## ASSIGNED TASK:
Among the records that follow, set down only the lines from the one containing "on normative sentences" to the one containing "reference set is", both included, exactly.

Stored data:

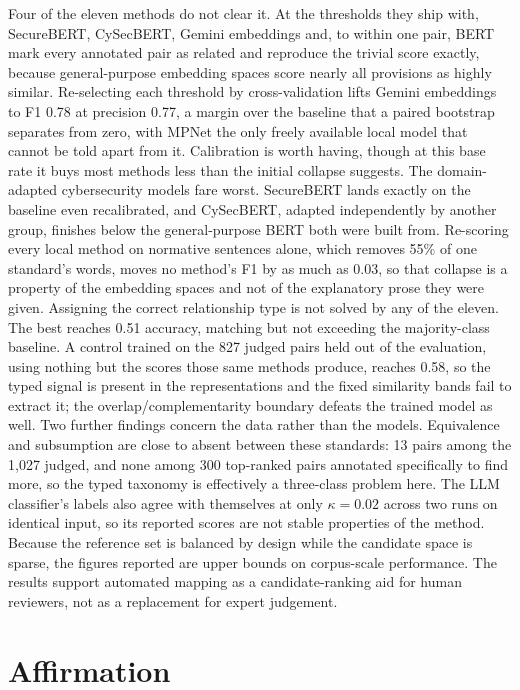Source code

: Four of the eleven methods do not clear it. At the thresholds they ship with,
SecureBERT, CySecBERT, Gemini embeddings and, to within one pair, BERT mark every
annotated pair as related and reproduce the trivial score exactly, because
general-purpose embedding spaces score nearly all provisions as highly similar.
Re-selecting each threshold by cross-validation lifts Gemini embeddings to F1
0.78 at precision 0.77, a margin over the baseline that a paired bootstrap
separates from zero, with MPNet the only freely available local model that cannot
be told apart from it. Calibration is worth having, though at this base rate it
buys most methods less than the initial collapse suggests. The domain-adapted
cybersecurity models fare worst. SecureBERT lands exactly on the baseline even
recalibrated, and CySecBERT, adapted independently by another group, finishes
below the general-purpose BERT both were built from. Re-scoring every local method
on normative sentences alone, which removes 55\% of one standard's words, moves no
method's F1 by as much as 0.03, so that collapse is a property of the embedding
spaces and not of the explanatory prose they were given.
Assigning the correct relationship type is not solved by any of the eleven. The
best reaches 0.51 accuracy, matching but not exceeding the majority-class
baseline. A control trained on the 827 judged pairs held out of the evaluation,
using nothing but the scores those same methods produce, reaches 0.58, so the
typed signal is present in the representations and the fixed similarity bands fail
to extract it; the overlap/complementarity boundary defeats the trained model as
well. Two further
findings concern the data rather than the models. Equivalence and subsumption are
close to absent between these standards: 13 pairs among the 1{,}027 judged, and
none among 300 top-ranked pairs annotated specifically to find more, so the typed
taxonomy is effectively a three-class problem here. The LLM classifier's labels
also agree with themselves at only $\kappa = 0.02$ across two runs on identical
input, so its reported scores are not stable properties of the method. Because the
reference set is balanced by design while the candidate space is sparse, the
figures reported are upper bounds on corpus-scale performance. The results support
automated mapping as a candidate-ranking aid for human reviewers, not as a
replacement for expert judgement.
\clearpage

\chapter*{Affirmation}

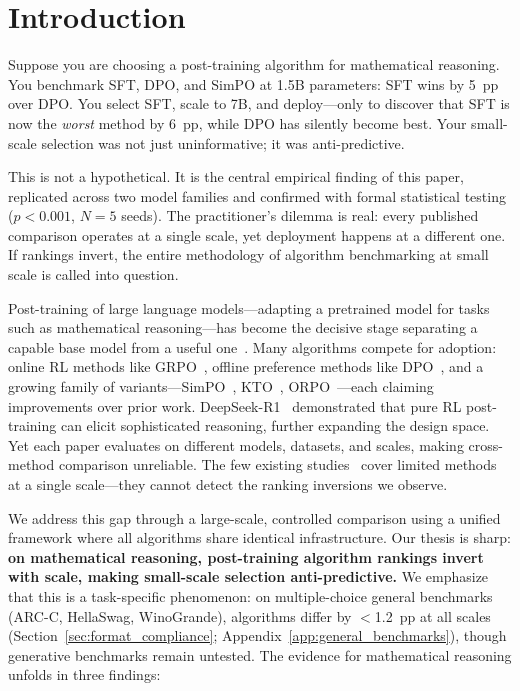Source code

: \documentclass{article}
\begin{document}
\section{Introduction}

Suppose you are choosing a post-training algorithm for mathematical reasoning. You benchmark SFT, DPO, and SimPO at 1.5B parameters: SFT wins by 5~pp over DPO. You select SFT, scale to 7B, and deploy---only to discover that SFT is now the \emph{worst} method by 6~pp, while DPO has silently become best. Your small-scale selection was not just uninformative; it was anti-predictive.

This is not a hypothetical. It is the central empirical finding of this paper, replicated across two model families and confirmed with formal statistical testing ($p < 0.001$, $N{=}5$ seeds). The practitioner's dilemma is real: every published comparison operates at a single scale, yet deployment happens at a different one. If rankings invert, the entire methodology of algorithm benchmarking at small scale is called into question.

Post-training of large language models---adapting a pretrained model for tasks such as mathematical reasoning---has become the decisive stage separating a capable base model from a useful one~\citep{ouyang2022training, touvron2023llama2}. Many algorithms compete for adoption: online RL methods like GRPO~\citep{shao2024deepseekmath}, offline preference methods like DPO~\citep{rafailov2023direct}, and a growing family of variants---SimPO~\citep{meng2024simpo}, KTO~\citep{ethayarajh2024kto}, ORPO~\citep{hong2024orpo}---each claiming improvements over prior work. DeepSeek-R1~\citep{deepseek2025r1} demonstrated that pure RL post-training can elicit sophisticated reasoning, further expanding the design space. Yet each paper evaluates on different models, datasets, and scales, making cross-method comparison unreliable. The few existing studies~\citep{xu2024dpo, spangher2025rlhf} cover limited methods at a single scale---they cannot detect the ranking inversions we observe.

We address this gap through a large-scale, controlled comparison using a unified framework where all algorithms share identical infrastructure. Our thesis is sharp: \textbf{on mathematical reasoning, post-training algorithm rankings invert with scale, making small-scale selection anti-predictive.} We emphasize that this is a task-specific phenomenon: on multiple-choice general benchmarks (ARC-C, HellaSwag, WinoGrande), algorithms differ by $<$1.2~pp at all scales (Section~\ref{sec:format_compliance}; Appendix~\ref{app:general_benchmarks}), though generative benchmarks remain untested. The evidence for mathematical reasoning unfolds in three findings:
\end{document}
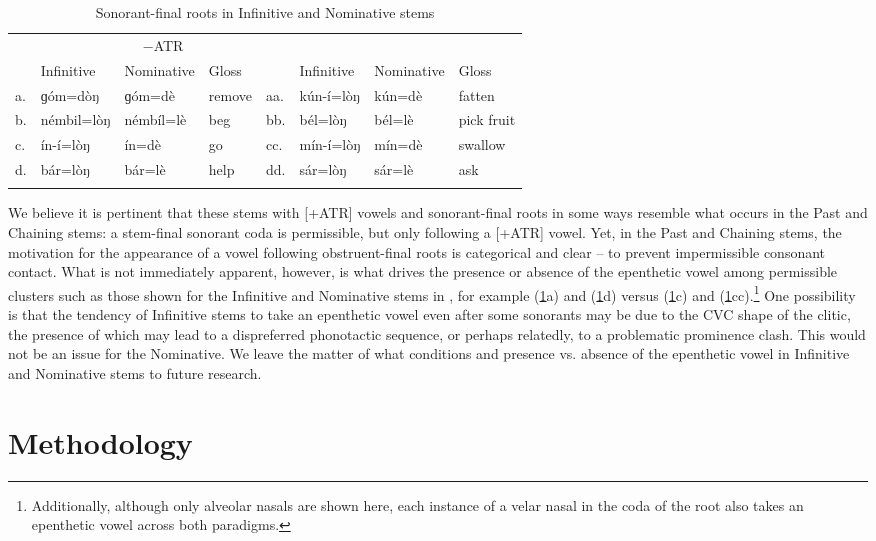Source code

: \documentclass[output=paper,colorlinks,citecolor=brown]{langscibook}
\begin{document}
\begin{table}
\small
\caption{Sonorant-final roots in Infinitive and Nominative stems}
\label{tab:inf-nom:VS}
\begin{tabular}{l@{~~}lll l@{~~}lll} 
\lsptoprule
\multicolumn{4}{c}{+ATR}&\multicolumn{4}{c}{−ATR}\\\cmidrule(lr){1-4}\cmidrule(lr){5-8}
& Infinitive & Nominative & Gloss & & Infinitive & Nominative & Gloss \\\midrule
a.	&	ɡóm=dòŋ	&	ɡóm=dè	&	remove	&	aa.	&	kún-í=lòŋ	&	kún=dè	&	fatten	\\
b.	&	némbil=lòŋ  	&	némbíl=lè	&	beg	&	bb.	&	bél=lòŋ	&	bél=lè	&	pick fruit	\\
c.	&	ín-í=lòŋ	&	ín=dè	&	go	&	cc.	&	mín-í=lòŋ	&	mín=dè	&	swallow	\\
d.	&	bár=lòŋ	&	bár=lè	&	help	&	dd.	&	sár=lòŋ	&	sár=lè	&	ask	\\
\lspbottomrule
\end{tabular}
\end{table}

We believe it is pertinent that these stems with [+ATR] vowels and sonorant-final roots in some ways resemble what occurs in the Past and Chaining stems: a stem-final sonorant coda is permissible, but only following a [+ATR] vowel. Yet, in the Past and Chaining stems, the motivation for the appearance of a vowel following obstruent-final roots is categorical and clear -- to prevent impermissible consonant contact. What is not immediately apparent, however, is what drives the presence or absence of the epenthetic vowel among permissible clusters  such as those shown for the Infinitive and Nominative stems in , for example (\ref{tab:inf-nom:VS}a) and (\ref{tab:inf-nom:VS}d) versus (\ref{tab:inf-nom:VS}c) and (\ref{tab:inf-nom:VS}cc).\footnote{Additionally, although only alveolar nasals are shown here, each instance of a velar nasal in the coda of the root also takes an epenthetic vowel across both paradigms.} One possibility is that the tendency of Infinitive stems to take an epenthetic vowel even after some sonorants may be due to the CVC shape of the clitic, the presence of which may lead to a dispreferred phonotactic sequence, or perhaps relatedly, to a problematic prominence clash. This would not be an issue for the Nominative. We leave the matter of what conditions and presence vs. absence of the epenthetic vowel in Infinitive and Nominative stems to future research. 

\section{Methodology}
\label{sec-meth}
\end{document}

## REPLY TO THE TASK:
on normative sentences alone, which removes 55\% of one standard's words, moves no
method's F1 by as much as 0.03, so that collapse is a property of the embedding
spaces and not of the explanatory prose they were given.
Assigning the correct relationship type is not solved by any of the eleven. The
best reaches 0.51 accuracy, matching but not exceeding the majority-class
baseline. A control trained on the 827 judged pairs held out of the evaluation,
using nothing but the scores those same methods produce, reaches 0.58, so the
typed signal is present in the representations and the fixed similarity bands fail
to extract it; the overlap/complementarity boundary defeats the trained model as
well. Two further
findings concern the data rather than the models. Equivalence and subsumption are
close to absent between these standards: 13 pairs among the 1{,}027 judged, and
none among 300 top-ranked pairs annotated specifically to find more, so the typed
taxonomy is effectively a three-class problem here. The LLM classifier's labels
also agree with themselves at only $\kappa = 0.02$ across two runs on identical
input, so its reported scores are not stable properties of the method. Because the
reference set is balanced by design while the candidate space is sparse, the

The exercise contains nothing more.